Search code examples
pythonurllib

What does urllib.request.urlretrieve do if not returned


From the python document, it is mentioned that urllib.request.urlretrieve returns a tuple and will be used to open file as shown in Code-A below.

However in the example Code-B. The urllib.request.urlretrieve does not return but the code will fail without it. Please help clarify what does urllib.request.urlretrieve doing in Code B. THanks

Code A

import urllib.request
>>> local_filename, headers = urllib.request.urlretrieve('http://python.org/')
>>> html = open(local_filename)
>>> html.close()

Code B

import os
import tarfile
from six.moves import urllib

DOWNLOAD_ROOT = "https://raw.githubusercontent.com/ageron/handson-ml2/master/"
HOUSING_PATH = os.path.join("datasets", "housing") # datasets\housing
HOUSING_URL = DOWNLOAD_ROOT + "datasets/housing/housing.tgz"

def fetch_housing_data(housing_url=HOUSING_URL, housing_path=HOUSING_PATH):
    if not os.path.isdir(housing_path):
            os.makedirs(housing_path)
    tgz_path = os.path.join(housing_path, "housing.tgz") #datasets\housing\housing.tgz
    urllib.request.urlretrieve(housing_url, tgz_path) #what does this code here do?
    housing_tgz = tarfile.open(tgz_path)
    housing_tgz.extractall(path=housing_path)
    housing_tgz.close()

Solution

  • In the second code, by specifying filename, this will automatically save the content locally at the defined path. In this case, this is tgz_path.

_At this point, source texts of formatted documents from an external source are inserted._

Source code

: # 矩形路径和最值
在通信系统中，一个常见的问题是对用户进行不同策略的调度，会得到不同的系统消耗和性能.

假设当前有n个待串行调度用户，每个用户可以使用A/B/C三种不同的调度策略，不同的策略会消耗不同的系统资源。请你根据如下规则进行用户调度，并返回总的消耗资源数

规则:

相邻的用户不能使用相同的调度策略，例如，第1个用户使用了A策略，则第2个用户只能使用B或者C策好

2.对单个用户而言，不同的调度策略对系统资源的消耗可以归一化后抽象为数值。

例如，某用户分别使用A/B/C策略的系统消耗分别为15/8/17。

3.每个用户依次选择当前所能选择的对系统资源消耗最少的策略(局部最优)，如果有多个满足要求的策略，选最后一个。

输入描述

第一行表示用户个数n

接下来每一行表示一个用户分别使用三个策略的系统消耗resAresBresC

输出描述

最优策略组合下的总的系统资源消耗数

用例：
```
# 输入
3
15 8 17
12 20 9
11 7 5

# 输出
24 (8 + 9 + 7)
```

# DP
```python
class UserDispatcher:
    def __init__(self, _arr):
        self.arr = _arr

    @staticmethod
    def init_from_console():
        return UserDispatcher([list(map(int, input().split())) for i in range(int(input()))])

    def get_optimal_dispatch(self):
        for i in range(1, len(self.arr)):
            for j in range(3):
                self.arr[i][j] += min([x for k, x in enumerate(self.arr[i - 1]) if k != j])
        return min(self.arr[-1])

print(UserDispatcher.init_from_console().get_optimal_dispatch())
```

    I'm not sure what you mean by it failing. A tuple is always returned. The question is whether or not that is stored in memory. For example, the following will still work:

    In [1]: import urllib.request                                                                                                                       
    
    In [2]: urllib.request.urlretrieve('http://python.org/', 'test.python')                                                                             
    Out[2]: ('test.python', <http.client.HTTPMessage at 0x108d22390>)